"I believe your sister to have been perfectly virtuous," he answered acidly. "She killed herself because she was starving."

"Well, it's very 'ard on her family, Mr. Carey. She only 'ad to write to me. I wouldn't have let my sister want."

Philip had found the brother's address only by reading the letter in which he refused a loan; but he shrugged his shoulders: there was no use in recrimination. He hated the little man and wanted to have done with him as soon as possible. Albert Price also wished to get through the necessary business quickly so that he could get back to London. They went to the tiny room in which poor Fanny had lived. Albert Price looked at the pictures and the furniture.

"I don't pretend to know much about art," he said. "I suppose these pictures would fetch something, would they?"

"Nothing," said Philip.

"The furniture's not worth ten shillings."

Albert Price knew no French and Philip had to do everything. It seemed that it was an interminable process to get the poor body safely hidden away under ground: papers had to be obtained in one place and signed in another; officials had to be seen. For three days Philip was occupied from morning till night.

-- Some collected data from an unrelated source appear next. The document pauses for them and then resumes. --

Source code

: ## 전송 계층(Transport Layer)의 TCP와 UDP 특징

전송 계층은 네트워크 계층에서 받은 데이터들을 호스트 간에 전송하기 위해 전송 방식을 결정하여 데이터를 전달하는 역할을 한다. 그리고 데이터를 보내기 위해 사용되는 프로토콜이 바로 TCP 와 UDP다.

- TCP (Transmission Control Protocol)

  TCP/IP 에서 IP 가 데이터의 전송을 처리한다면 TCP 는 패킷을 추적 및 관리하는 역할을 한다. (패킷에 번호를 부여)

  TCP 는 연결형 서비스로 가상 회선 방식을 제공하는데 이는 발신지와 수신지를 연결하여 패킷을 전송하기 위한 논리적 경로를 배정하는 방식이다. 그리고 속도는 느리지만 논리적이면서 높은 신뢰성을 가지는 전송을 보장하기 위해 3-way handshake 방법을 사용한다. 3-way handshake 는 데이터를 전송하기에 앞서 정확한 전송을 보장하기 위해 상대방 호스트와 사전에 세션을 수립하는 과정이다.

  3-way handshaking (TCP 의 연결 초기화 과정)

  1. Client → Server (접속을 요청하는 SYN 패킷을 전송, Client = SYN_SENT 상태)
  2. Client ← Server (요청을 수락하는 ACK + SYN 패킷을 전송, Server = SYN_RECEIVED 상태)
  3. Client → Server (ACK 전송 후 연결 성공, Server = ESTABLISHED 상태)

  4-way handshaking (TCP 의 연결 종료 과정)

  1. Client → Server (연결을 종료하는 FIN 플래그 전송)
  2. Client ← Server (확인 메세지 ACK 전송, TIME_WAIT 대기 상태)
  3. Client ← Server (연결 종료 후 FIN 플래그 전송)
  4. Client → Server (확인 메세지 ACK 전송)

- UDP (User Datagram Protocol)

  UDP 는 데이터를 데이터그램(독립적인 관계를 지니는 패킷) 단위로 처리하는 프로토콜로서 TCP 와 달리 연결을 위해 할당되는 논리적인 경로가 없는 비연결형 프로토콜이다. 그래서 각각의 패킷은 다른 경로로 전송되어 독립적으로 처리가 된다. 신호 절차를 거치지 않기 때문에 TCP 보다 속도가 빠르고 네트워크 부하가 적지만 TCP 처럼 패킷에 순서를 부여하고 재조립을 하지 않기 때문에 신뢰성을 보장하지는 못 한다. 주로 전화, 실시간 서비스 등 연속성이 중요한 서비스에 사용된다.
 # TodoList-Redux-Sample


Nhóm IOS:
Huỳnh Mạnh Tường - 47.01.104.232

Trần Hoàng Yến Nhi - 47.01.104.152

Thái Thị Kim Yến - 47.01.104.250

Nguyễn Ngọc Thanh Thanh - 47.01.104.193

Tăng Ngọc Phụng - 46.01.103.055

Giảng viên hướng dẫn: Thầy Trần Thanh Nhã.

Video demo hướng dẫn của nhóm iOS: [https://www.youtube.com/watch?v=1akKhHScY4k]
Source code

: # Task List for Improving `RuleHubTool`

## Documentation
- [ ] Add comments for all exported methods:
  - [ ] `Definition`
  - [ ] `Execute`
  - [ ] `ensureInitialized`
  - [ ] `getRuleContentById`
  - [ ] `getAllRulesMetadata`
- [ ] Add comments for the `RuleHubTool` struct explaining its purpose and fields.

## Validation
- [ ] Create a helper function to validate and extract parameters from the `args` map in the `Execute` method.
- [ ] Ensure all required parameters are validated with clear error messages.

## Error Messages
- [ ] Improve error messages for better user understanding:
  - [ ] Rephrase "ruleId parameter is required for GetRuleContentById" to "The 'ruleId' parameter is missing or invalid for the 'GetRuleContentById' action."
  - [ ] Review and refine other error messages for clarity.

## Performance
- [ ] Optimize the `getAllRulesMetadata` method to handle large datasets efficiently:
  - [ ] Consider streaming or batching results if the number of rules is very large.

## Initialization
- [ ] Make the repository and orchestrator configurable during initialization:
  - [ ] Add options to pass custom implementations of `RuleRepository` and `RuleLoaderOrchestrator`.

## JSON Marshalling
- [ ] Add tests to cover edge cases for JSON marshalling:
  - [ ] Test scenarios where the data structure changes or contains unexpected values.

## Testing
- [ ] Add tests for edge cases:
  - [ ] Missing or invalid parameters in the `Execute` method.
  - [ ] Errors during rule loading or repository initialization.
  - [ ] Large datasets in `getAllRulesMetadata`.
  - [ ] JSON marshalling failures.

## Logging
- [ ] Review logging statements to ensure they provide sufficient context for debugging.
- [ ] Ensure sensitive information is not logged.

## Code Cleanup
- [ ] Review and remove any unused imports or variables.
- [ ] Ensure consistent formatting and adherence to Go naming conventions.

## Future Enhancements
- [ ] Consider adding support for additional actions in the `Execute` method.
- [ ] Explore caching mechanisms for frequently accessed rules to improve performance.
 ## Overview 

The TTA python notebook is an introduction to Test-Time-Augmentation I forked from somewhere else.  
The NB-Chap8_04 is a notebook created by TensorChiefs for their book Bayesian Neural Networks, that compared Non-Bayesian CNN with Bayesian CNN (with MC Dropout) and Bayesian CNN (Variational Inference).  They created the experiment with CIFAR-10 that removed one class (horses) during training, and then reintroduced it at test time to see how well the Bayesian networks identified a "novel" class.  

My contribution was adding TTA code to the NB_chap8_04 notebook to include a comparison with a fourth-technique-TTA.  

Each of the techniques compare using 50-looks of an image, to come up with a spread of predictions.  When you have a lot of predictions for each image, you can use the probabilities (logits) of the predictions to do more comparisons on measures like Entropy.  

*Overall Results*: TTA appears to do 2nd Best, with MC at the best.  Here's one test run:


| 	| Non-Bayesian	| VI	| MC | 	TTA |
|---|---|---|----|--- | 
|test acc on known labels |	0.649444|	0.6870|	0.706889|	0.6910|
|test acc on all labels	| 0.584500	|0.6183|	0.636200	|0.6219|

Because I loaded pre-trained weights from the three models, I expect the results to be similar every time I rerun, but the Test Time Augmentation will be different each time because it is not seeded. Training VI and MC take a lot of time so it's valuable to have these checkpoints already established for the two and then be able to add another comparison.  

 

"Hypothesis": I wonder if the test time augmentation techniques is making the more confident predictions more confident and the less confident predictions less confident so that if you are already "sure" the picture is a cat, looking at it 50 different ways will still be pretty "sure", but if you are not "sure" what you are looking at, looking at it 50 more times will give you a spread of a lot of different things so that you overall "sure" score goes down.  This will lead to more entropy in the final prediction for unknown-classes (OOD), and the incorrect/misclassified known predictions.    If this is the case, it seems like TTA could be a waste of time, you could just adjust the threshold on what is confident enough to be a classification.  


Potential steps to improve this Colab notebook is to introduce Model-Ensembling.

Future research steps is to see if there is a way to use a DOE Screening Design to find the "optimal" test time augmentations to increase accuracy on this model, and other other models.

At last he and Albert Price followed the hearse to the cemetery at Montparnasse.

"I want to do the thing decent," said Albert Price, "but there's no use wasting money."

The short ceremony was infinitely dreadful in the cold gray morning. Half a dozen people who had worked with Fanny Price at the studio came to the funeral, Mrs. Otter because she was massiere and thought it her duty, Ruth Chalice because she had a kind heart, Lawson, Clutton, and Flanagan. They had all disliked her during her life. Philip, looking across the cemetery crowded on all sides with monuments, some poor and simple, others vulgar, pretentious, and ugly, shuddered. It was horribly sordid. When they came out Albert Price asked Philip to lunch with him. Philip loathed him now and he was tired; he had not been sleeping well, for he dreamed constantly of Fanny Price in the torn brown dress, hanging from the nail in the ceiling; but he could not think of an excuse.

"You take me somewhere where we can get a regular slap-up lunch. All this is the very worst thing for my nerves."

"Lavenue's is about the best place round here," answered Philip.

Albert Price settled himself on a velvet seat with a sigh of relief. He ordered a substantial luncheon and a bottle of wine.

"Well, I'm glad that's over," he said.

He threw out a few artful questions, and Philip discovered that he was eager to hear about the painter's life in Paris. He represented it to himself as deplorable, but he was anxious for details of the orgies which his fancy suggested to him. With sly winks and discrect sniggering he conveyed that he knew very well that there was a great deal more than Philip confessed. He was a man of the world, and he knew a thing or two. He asked Philip whether he had ever been to any of those places in Montmartre which are celebrated from Temple Bar to the Royal Exchange. He would like to say he had been to the Moulin Rouge. The luncheon was very good and the wine excellent. Albert Price expanded as the processes of digestion went satisfactorily forwards.

"Let's 'ave a little brandy," he said when the coffee was brought, "and blow the expense."